The company’s Kaplan unit has come under government scrutiny -- along with the rest of the for-profit education industry -- and faces increasing regulation. The Washington Post newspaper also is struggling. It doesn’t charge online readers and needs to boost revenue, said Ken Doctor, a Santa Cruz, California-based analyst at Outsell Inc., at research firm focused on the publishing industry.
“Print circulation is on a rapid decline at the Post,” Doctor said before today’s earnings report. “They need to become less of a newspaper company and much more of a digital news company and a digital advertising company.”

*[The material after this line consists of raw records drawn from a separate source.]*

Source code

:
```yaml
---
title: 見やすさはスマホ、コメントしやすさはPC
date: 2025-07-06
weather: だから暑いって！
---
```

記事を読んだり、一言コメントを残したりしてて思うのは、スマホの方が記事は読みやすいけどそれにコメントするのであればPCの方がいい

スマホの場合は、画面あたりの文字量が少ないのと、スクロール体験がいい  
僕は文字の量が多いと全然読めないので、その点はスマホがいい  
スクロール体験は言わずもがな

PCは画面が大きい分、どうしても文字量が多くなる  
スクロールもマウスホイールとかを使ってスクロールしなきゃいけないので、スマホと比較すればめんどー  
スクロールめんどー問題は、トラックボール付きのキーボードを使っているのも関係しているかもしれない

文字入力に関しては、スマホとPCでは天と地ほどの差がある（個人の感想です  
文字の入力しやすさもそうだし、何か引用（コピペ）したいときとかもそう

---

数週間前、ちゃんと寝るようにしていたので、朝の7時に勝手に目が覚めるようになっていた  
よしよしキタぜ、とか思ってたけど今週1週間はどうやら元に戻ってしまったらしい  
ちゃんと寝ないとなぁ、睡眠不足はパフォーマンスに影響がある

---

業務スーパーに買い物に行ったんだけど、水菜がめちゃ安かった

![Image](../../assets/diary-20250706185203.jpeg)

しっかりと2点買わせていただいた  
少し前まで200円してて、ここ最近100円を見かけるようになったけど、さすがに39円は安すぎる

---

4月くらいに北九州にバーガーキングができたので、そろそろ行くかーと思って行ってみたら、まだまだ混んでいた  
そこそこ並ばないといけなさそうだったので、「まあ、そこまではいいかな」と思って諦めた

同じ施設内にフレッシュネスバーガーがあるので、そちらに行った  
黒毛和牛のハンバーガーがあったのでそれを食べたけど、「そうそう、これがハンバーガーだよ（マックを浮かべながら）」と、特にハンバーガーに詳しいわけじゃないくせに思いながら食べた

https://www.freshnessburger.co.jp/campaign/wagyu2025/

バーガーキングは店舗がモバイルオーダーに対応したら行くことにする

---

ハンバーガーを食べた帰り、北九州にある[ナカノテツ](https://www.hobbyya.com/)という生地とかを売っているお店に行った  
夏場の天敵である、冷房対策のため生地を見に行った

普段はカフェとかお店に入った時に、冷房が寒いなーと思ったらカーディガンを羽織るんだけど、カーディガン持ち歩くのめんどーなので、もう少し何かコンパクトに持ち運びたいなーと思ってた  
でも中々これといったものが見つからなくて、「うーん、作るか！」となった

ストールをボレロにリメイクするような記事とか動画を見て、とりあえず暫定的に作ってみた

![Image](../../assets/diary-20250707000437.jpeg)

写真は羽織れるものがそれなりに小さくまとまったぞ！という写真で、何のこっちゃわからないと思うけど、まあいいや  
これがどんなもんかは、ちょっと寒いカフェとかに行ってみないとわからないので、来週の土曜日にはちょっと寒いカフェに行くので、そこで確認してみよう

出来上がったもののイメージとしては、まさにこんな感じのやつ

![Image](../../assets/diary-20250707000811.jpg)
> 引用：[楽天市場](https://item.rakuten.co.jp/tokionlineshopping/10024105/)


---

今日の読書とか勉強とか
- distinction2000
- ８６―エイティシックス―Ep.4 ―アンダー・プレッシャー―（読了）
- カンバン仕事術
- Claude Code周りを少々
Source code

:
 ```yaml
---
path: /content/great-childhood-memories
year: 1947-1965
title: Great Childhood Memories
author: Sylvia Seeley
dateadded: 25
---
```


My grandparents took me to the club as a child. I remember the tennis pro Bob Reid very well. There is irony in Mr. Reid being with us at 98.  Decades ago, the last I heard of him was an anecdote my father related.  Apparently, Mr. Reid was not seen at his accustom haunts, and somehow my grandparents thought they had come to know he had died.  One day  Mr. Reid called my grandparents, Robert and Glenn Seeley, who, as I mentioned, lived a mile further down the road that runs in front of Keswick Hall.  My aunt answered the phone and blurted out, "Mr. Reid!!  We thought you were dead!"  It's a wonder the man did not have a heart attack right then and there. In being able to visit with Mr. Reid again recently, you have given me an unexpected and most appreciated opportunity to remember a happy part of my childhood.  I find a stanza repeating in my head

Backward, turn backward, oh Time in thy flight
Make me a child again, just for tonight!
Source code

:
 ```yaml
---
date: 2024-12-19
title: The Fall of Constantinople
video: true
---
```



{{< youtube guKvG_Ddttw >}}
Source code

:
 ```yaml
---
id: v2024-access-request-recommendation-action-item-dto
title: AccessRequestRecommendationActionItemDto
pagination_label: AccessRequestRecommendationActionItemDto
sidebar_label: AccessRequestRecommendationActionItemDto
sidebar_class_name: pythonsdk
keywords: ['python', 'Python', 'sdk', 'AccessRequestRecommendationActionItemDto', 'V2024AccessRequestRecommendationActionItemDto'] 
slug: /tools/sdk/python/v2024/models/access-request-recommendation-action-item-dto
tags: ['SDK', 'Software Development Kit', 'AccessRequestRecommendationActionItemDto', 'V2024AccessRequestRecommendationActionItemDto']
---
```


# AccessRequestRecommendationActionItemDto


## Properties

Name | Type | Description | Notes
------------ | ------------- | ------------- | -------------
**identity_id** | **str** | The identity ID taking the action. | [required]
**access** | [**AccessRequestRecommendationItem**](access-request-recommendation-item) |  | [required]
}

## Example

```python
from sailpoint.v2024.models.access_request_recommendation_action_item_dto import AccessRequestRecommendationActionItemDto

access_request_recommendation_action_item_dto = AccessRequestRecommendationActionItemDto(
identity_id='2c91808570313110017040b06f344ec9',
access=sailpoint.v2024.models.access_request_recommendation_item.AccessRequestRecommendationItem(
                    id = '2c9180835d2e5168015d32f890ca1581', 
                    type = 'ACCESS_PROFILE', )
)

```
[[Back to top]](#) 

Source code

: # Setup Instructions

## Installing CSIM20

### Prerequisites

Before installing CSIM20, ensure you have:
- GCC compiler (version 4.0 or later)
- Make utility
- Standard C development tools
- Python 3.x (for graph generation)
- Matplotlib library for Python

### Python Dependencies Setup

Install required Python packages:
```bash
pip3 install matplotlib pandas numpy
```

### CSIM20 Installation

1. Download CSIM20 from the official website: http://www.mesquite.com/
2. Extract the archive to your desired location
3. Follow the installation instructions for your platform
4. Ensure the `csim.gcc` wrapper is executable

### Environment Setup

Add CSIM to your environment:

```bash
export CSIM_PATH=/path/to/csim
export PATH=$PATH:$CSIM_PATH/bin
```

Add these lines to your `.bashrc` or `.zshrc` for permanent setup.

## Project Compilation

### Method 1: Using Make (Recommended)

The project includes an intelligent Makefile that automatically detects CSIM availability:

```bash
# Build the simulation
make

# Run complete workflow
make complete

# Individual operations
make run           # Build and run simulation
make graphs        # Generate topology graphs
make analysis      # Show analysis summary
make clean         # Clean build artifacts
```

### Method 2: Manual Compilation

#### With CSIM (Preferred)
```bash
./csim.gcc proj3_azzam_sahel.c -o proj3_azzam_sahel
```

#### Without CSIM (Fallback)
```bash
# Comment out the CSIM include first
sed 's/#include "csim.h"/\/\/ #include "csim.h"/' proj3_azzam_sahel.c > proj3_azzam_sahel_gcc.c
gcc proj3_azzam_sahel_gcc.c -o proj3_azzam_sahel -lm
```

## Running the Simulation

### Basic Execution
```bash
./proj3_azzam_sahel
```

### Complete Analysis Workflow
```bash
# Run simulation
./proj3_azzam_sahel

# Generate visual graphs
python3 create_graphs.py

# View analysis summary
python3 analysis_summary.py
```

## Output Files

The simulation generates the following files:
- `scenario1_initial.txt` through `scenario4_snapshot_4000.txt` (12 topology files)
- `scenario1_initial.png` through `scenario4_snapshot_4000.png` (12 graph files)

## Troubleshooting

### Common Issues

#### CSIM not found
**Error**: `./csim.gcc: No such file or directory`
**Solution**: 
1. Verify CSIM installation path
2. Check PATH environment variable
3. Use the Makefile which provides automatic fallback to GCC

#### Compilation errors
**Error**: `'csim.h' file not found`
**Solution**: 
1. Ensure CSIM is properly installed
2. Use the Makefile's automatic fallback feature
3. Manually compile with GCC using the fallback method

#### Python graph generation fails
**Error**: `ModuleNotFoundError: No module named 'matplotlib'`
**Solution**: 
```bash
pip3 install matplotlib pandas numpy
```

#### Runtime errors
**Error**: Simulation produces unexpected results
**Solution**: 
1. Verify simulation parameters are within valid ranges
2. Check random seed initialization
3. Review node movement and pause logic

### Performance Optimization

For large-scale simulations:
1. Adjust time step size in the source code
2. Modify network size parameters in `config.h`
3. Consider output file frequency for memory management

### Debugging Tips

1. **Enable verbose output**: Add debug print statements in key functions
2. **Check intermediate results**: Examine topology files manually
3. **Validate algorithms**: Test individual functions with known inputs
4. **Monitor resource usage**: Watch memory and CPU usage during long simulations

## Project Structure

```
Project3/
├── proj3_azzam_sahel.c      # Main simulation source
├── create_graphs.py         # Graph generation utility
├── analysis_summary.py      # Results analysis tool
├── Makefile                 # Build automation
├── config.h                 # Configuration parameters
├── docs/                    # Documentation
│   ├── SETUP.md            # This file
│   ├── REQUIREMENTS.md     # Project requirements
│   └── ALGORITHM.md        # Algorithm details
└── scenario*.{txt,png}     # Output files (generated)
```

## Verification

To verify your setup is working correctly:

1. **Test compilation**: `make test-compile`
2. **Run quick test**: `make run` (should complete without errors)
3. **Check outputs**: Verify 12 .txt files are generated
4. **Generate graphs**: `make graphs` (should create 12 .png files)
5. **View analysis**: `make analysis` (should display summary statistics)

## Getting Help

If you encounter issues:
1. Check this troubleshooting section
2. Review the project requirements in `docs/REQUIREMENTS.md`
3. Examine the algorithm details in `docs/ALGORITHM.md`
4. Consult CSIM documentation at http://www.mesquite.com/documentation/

For the first six months of 2012, Post daily and Sunday circulation declined 9.3 percent and 6.1 percent, respectively, compared with a year earlier. Average daily circulation at The Washington Post totaled 482,100 and Sunday circulation was 699,900, according to the statement.
Online-publishing revenue, which primarily includes Washington Post and Slate digital advertising sales, rose 8 percent to $26.3 million in the quarter compared with a year earlier, the company said.
The company recorded $8.4 million in restructuring charges at the Kaplan education and newspaper units. Revenue in the education division dropped 9 percent to $558.4 million in the quarter.
Advertising sales at the company’s flagship newspaper declined 15 percent to $56.7 million, as the broader industry continues to suffer declines in print advertising. To create new sources of revenue, the company has been working to develop digital technology, such as social-marketing tools, through its research and development unit WaPo Labs, Doctor said.
Profit attributable to common shareholders rose 14 percent to $51.8 million or $6.84 a share, from $45.6 million or $5.74 a share a year earlier.
Washington Post said on July 31 it sold Avenue100 Media Solutions to a management group. It didn’t disclose terms for the sale of the marketing firm, which it acquired in 2007.
Buffett’s Berkshire Hathaway Inc. (BRK/A) is the company’s largest shareholder, with a 27 percent stake, according to data compiled by Bloomberg.
Washington Post shares fell less than 1 percent to $330.29 at the close in New York. The stock has declined 12 percent this year.